→ **Task brief**
Once you have read the entries below, repeat all of them exactly.
↓↓↓
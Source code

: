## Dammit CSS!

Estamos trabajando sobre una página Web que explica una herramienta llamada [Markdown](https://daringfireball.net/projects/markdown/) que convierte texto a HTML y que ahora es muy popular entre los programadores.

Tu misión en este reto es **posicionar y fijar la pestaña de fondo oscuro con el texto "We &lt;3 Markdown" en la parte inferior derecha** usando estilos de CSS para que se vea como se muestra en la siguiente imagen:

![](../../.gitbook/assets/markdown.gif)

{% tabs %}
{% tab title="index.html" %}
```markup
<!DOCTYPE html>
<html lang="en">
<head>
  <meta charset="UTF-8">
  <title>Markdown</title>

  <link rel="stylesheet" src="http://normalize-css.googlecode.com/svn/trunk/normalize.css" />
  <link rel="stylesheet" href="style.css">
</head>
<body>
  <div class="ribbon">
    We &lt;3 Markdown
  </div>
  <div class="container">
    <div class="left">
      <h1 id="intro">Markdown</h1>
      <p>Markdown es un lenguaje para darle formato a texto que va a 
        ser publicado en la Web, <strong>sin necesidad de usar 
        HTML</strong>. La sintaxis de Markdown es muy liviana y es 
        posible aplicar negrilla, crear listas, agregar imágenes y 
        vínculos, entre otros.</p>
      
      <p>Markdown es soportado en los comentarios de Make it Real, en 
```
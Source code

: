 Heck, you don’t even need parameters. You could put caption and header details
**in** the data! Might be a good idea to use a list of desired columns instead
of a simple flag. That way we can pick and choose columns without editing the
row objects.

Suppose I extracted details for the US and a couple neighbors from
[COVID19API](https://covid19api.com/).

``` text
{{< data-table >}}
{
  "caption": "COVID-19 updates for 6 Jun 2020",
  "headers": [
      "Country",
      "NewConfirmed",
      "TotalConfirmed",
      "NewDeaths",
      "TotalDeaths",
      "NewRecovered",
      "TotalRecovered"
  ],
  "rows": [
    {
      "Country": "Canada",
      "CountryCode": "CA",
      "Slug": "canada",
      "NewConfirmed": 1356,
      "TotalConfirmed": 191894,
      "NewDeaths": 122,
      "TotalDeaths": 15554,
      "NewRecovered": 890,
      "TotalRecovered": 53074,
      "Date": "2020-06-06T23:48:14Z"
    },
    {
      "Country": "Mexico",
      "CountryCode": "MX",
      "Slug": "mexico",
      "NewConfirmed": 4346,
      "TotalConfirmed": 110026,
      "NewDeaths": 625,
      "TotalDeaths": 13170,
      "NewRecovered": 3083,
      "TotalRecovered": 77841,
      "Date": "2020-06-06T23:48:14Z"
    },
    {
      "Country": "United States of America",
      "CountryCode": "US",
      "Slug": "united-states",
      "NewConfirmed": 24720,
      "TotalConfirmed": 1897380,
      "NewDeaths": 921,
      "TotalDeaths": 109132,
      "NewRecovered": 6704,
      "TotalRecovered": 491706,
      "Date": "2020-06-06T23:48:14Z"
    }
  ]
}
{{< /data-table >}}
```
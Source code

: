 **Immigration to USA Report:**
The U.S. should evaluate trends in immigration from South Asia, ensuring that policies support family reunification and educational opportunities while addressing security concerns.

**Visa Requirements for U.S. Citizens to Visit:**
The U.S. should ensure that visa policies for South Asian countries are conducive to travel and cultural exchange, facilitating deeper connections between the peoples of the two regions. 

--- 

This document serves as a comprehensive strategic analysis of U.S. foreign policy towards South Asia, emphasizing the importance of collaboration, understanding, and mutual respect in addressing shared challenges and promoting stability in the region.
↑↑↑
→ **Written response**
Source code

:## Dammit CSS!

Estamos trabajando sobre una página Web que explica una herramienta llamada [Markdown](https://daringfireball.net/projects/markdown/) que convierte texto a HTML y que ahora es muy popular entre los programadores.

Tu misión en este reto es **posicionar y fijar la pestaña de fondo oscuro con el texto "We &lt;3 Markdown" en la parte inferior derecha** usando estilos de CSS para que se vea como se muestra en la siguiente imagen:

![](../../.gitbook/assets/markdown.gif)

{% tabs %}
{% tab title="index.html" %}
```markup
<!DOCTYPE html>
<html lang="en">
<head>
  <meta charset="UTF-8">
  <title>Markdown</title>

  <link rel="stylesheet" src="http://normalize-css.googlecode.com/svn/trunk/normalize.css" />
  <link rel="stylesheet" href="style.css">
</head>
<body>
  <div class="ribbon">
    We &lt;3 Markdown
  </div>
  <div class="container">
    <div class="left">
      <h1 id="intro">Markdown</h1>
      <p>Markdown es un lenguaje para darle formato a texto que va a 
        ser publicado en la Web, <strong>sin necesidad de usar 
        HTML</strong>. La sintaxis de Markdown es muy liviana y es 
        posible aplicar negrilla, crear listas, agregar imágenes y 
        vínculos, entre otros.</p>
      
      <p>Markdown es soportado en los comentarios de Make it Real, en 
```
Source code

: Heck, you don’t even need parameters. You could put caption and header details
**in** the data! Might be a good idea to use a list of desired columns instead
of a simple flag. That way we can pick and choose columns without editing the
row objects.

Suppose I extracted details for the US and a couple neighbors from
[COVID19API](https://covid19api.com/).

``` text
{{< data-table >}}
{
  "caption": "COVID-19 updates for 6 Jun 2020",
  "headers": [
      "Country",
      "NewConfirmed",
      "TotalConfirmed",
      "NewDeaths",
      "TotalDeaths",
      "NewRecovered",
      "TotalRecovered"
  ],
  "rows": [
    {
      "Country": "Canada",
      "CountryCode": "CA",
      "Slug": "canada",
      "NewConfirmed": 1356,
      "TotalConfirmed": 191894,
      "NewDeaths": 122,
      "TotalDeaths": 15554,
      "NewRecovered": 890,
      "TotalRecovered": 53074,
      "Date": "2020-06-06T23:48:14Z"
    },
    {
      "Country": "Mexico",
      "CountryCode": "MX",
      "Slug": "mexico",
      "NewConfirmed": 4346,
      "TotalConfirmed": 110026,
      "NewDeaths": 625,
      "TotalDeaths": 13170,
      "NewRecovered": 3083,
      "TotalRecovered": 77841,
      "Date": "2020-06-06T23:48:14Z"
    },
    {
      "Country": "United States of America",
      "CountryCode": "US",
      "Slug": "united-states",
      "NewConfirmed": 24720,
      "TotalConfirmed": 1897380,
      "NewDeaths": 921,
      "TotalDeaths": 109132,
      "NewRecovered": 6704,
      "TotalRecovered": 491706,
      "Date": "2020-06-06T23:48:14Z"
    }
  ]
}
{{< /data-table >}}
```
Source code

: **Immigration to USA Report:**
The U.S. should evaluate trends in immigration from South Asia, ensuring that policies support family reunification and educational opportunities while addressing security concerns.

**Visa Requirements for U.S. Citizens to Visit:**
The U.S. should ensure that visa policies for South Asian countries are conducive to travel and cultural exchange, facilitating deeper connections between the peoples of the two regions. 

--- 

This document serves as a comprehensive strategic analysis of U.S. foreign policy towards South Asia, emphasizing the importance of collaboration, understanding, and mutual respect in addressing shared challenges and promoting stability in the region.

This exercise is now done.